IN THE SUPREME COURT OF FIJI

APPELLATE JURISDICTION

CRIMINAL APPEAL No. 78 of 1977

I TUSA TUILOMA
Appellant

v

REGINAM
Respondent

JUDGMENT

The appellant was, on his own plea, convicted by the Mahe Magistrate’s Court Suva on three counts:

(i) Sheaking, entering and larceny contrary to section 333(a) of ) of the Penal Code.

(ii) Unlawful use of a motor car vehicle contrary to section 325 of the Penal Code.

(iii) Also unlawful use of a motor vehicle contrary to section 325 of the Penal Code.

He was sentenced to 15 months’ imprisonment on the first count and 3 months imprisonment on the second and third counts, all sentences to be served consecutively.

He appeals against his conviction and sentence.

According to the facts outlined in Court, a group of young men of whom the appellant was one approached a parked car at night and opened it. The appellant got behind the steering while the others pushed it. They were, however, disturbed in the process, left the car and run away. In another street they found another car and appellant again got in behind the steering wheel. This time they managed to get the car started and drove to a jeweller shop which the others broke into while the appellant remained behind the steering wheel. The car was used as a "get-away" vehicle after the larceny and was later abandoned in Malcolm Street, the appellant, when apprehended, admitted the offence and assisted the police with their investigation.

Those facts, outlined by the prosecution, were admitted by the appellant who was represented by an experienced counsel.
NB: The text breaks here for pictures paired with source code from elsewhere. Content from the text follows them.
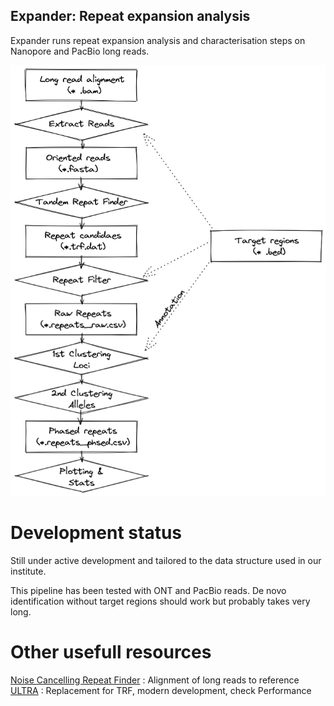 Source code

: Expander: Repeat expansion analysis
------------------------------------

Expander runs repeat expansion analysis and characterisation steps on Nanopore and PacBio long reads.

![Flowchart](doc/flowchart.png)


# Development status

Still under active development and tailored to the data structure used in our institute. 

This pipeline has been tested with ONT and PacBio reads. De novo identification without target regions should work but probably takes very long.


# Other usefull resources

[Noise Cancelling Repeat Finder](https://github.com/makovalab-psu/NoiseCancellingRepeatFinder) : Alignment of long reads to reference
[ULTRA](https://github.com/TravisWheelerLab/ULTRA) : Replacement for TRF, modern development, check Performance
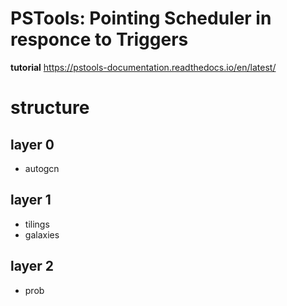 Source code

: # PSTools: Pointing Scheduler in responce to Triggers

**tutorial**
https://pstools-documentation.readthedocs.io/en/latest/

structure
=============

layer 0
--
* autogcn

layer 1
--
* tilings
* galaxies

layer 2
--
* prob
I cannot see any ambiguity, or room for misunderstanding, either in the charges as laid or in the facts as outlined.

That being so, the appellant is prevented by section 290(1) of the Criminal Procedure Code from raising the issue of guilt at this stage. In any case, I see nothing in the arguments offered by the learned counsel for the appellant which would warrant the upsetting of the order of conviction. The appeal against conviction is, therefore, dismissed.

As for the sentence the learned Acting Director of Public Prosecution concedes that the sentences on the second and the third counts should have been made concurrent with that on the first count. He does submit, however, that the sentence on the first count should have been higher.
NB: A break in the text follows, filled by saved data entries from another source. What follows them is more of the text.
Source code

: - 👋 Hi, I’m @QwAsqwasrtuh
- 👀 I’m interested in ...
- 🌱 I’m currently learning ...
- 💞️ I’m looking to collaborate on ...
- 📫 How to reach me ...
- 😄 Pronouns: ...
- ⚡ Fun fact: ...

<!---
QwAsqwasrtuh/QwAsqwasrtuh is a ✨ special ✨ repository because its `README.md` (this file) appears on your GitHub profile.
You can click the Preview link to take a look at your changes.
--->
The learned author of " Principles of Sentencing" states at page 169:

"A second group of offences of taking and driving are those committed incidentally to a much more serious offence, most commonly where a car is taken for use in connection with a robbery. In this kind of case, a sentence is normally passed concurrently with a much longer sentence on the principal count and has no real effect on the offender."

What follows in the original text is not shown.